According to the partners, the automotive industry is increasingly consolidating electronic control units (ECUs) into more powerful cockpit domain controllers (CDCs) or high-performance computers (HPCs), making hypervisors and advanced chipsets more important than ever. However, many automakers and Tier 1 suppliers are challenged by vendor-specific proprietary interfaces, which leads to increased costs and delivery time when transitioning from one vendor solution to another.

PAS and Arm recognize the need to shift from a hardware-centric to a software-first development model to address these challenges. By standardizing the interfaces between the automaker and Tier 1 supplier software stacks and the underlying hypervisors and chipsets these run on, automotive partners can more easily adopt the latest generations of technology optimized for their needs and use cases.

This new partnership will involve several key initiatives: using VirtIO-based Unified HMI to standardize zonal architecture, ensuring environmental parity from cloud to car, and expanding VirtIO standardization.

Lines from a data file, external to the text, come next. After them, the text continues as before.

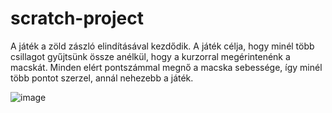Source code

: # scratch-project

A játék a zöld zászló elindításával kezdődik.
A játék célja, hogy minél több csillagot gyűjtsünk össze anélkül, hogy a kurzorral megérintenénk a macskát.
Minden elért pontszámmal megnő a macska sebessége, így minél több pontot szerzel, annál nehezebb a játék.

![image](https://github.com/user-attachments/assets/80eb5cee-1e91-4579-accb-866ac22ac07b)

PAS and Arm are leveraging VirtIO not only for virtualizing devices connected to the central ECUs like CDCs and HPCs but also for remote devices linked to zonal ECUs. The two organizations have demonstrated a proof-of-concept using PAS’s open-source remote GPU technology, Unified HMI, to implement a display zonal architecture built on Arm.

The architecture distributes GPU loads from the central ECU to multiple zonal ECUs, reducing heat generation and harness weight without altering applications running on the central ECU. The flexible partitioning in the Mali-G78AE GPU of zonal ECUs allocates dedicated hardware resources to different workloads, enabling deterministic graphics performance in a display zonal architecture.

PAS and Arm are collaborating to provide a SOAFEE Blueprint and reference implementation of this work, aiming to standardize emerging zonal architectures in the automotive industry.

To ensure cloud-to-car environmental parity, PAS’s vSkipGen operates on Arm Neoverse-based cloud servers. By maintaining the same Arm CPU architecture and VirtIO device virtualization framework, this initiative will ensure full environmental parity between cloud virtual hardware and automotive hardware. PAS and Arm will collaborate to implement VirtIO in virtual hardware, further bridging the gap between virtual and physical automotive systems.

Currently focused on cockpit use cases like Android Automotive and Automotive Grade Linux, PAS and Arm aim to broaden the VirtIO standards to encompass more automotive applications. This includes standardizing interfaces for real-time operating systems to decouple advanced driver assistance system software from hardware dependencies.